The phone kept ringing.

"Hurry up, I haven't got time to talk about that," he told one caller, laughing.

The Hire Industry Association said the industry had enough generators, pumps, diggers and the like to cope, and knew from the many disaster lessons they had had, how to cooperate to get it out to people.

Demand for small 2kVA generators to power house fridges was easing as power came back on in Hawke's Bay, all the operators said.

But many businesses and farms were keeping their bigger hired generators in case of the unforeseen.

Ross Hood from media company NZME was dealing with just that, the unforeseen at a small shed among the ruined carcasses of radio transmitters in Pakowhai.

He had brought in a replacement generator for the one there that went under water to get Newstalk ZB back up on the AM frequency. But it was playing up.

"We're trying to get our standby generator going so we can power our standby transmitter to replace the ones that got ruined in the floods," Hood said.

"I've just rung around trying to find [another] generator."

Kennards Hire in Auckland is working closely with Tickner, and has sent Lewis Gough down on deliveries and to help.

"Oh, everyone's scrambling," Gough said.

"There's not a lot of gear left up in Auckland, everything's down here."

Kelvin Dolbel chatted with Gough about the next deliveries.

A police officer until two weeks ago, and now volunteering at City Hire, Dolbel had quite a few generators on hand out back, from 15kg, suitcase-sized 2kVAs, to one the size of a small truck of the type that Quality Bakers had been calling for up till now.

Ross Hood with the ruined AM transmitters that Newstalk ZB uses - and his replacement generator had the gremlins.

Ross Hood with the ruined AM transmitters that Newstalk ZB uses - and his replacement generator had the gremlins.
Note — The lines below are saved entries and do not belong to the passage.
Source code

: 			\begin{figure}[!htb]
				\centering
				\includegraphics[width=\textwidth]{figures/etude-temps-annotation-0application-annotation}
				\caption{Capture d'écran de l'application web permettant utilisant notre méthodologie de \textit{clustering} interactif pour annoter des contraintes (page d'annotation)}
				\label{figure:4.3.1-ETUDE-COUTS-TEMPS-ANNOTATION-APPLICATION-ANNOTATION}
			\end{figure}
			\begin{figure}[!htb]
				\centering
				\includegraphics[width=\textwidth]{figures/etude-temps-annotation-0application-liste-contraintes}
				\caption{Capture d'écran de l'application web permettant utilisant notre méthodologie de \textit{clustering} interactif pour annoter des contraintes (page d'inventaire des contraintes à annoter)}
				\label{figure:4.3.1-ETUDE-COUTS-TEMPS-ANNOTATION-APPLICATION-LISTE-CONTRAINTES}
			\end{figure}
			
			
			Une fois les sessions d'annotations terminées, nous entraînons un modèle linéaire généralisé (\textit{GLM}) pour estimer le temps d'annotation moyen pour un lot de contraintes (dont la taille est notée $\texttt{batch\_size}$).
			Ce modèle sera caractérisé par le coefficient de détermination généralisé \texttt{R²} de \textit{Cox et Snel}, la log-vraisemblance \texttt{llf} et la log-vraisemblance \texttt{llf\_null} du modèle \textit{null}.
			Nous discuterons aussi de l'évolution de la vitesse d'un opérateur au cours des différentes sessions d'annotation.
Photo: Supplied

Retirement homes had coped with 100 kVAs, but it would be a different story if the storm had hit in winter, said Dolbel.

"They would have been going for big generators then, real big ones, for a resthome, so they could run the heating."

As for any company engaged in frozen goods, it would have its own back-up plans, he said.

Out at orchards and farms, demand for generators is not letting up.

At Rissington in the hills west of Napier, small petrol ones are keeping people and stock watered.

Not only was the bridge there taken out, but power supply, too.

Generators are solving the power problem - but introduce a fuel problem of their own, by guzzling it.

Farmer Pete Lynam said the petrol to run them could not be flown in by chopper, for safety reasons, so must go over the now bridge-less river by boat in 20-litre containers.

He had two generators, one for his farm water pumps, and one on spasmodically for the fridge and freezer; 60-litres of petrol might last them one week.

Keith Gore is alot closer to town, but his home on Gilligan Rd in Pakowhai is a long way off getting its usual services back.

It was a tough day on a torrid job in the rain on Thursday, but the yellow generator on the back of the trailer chugged merrily away, regardless of the weather.

Gore agreed, the machine's dependability, when all around was instability, almost made you want to hug it.

"If you're feeling cold, go and hug that one," he said, laughing.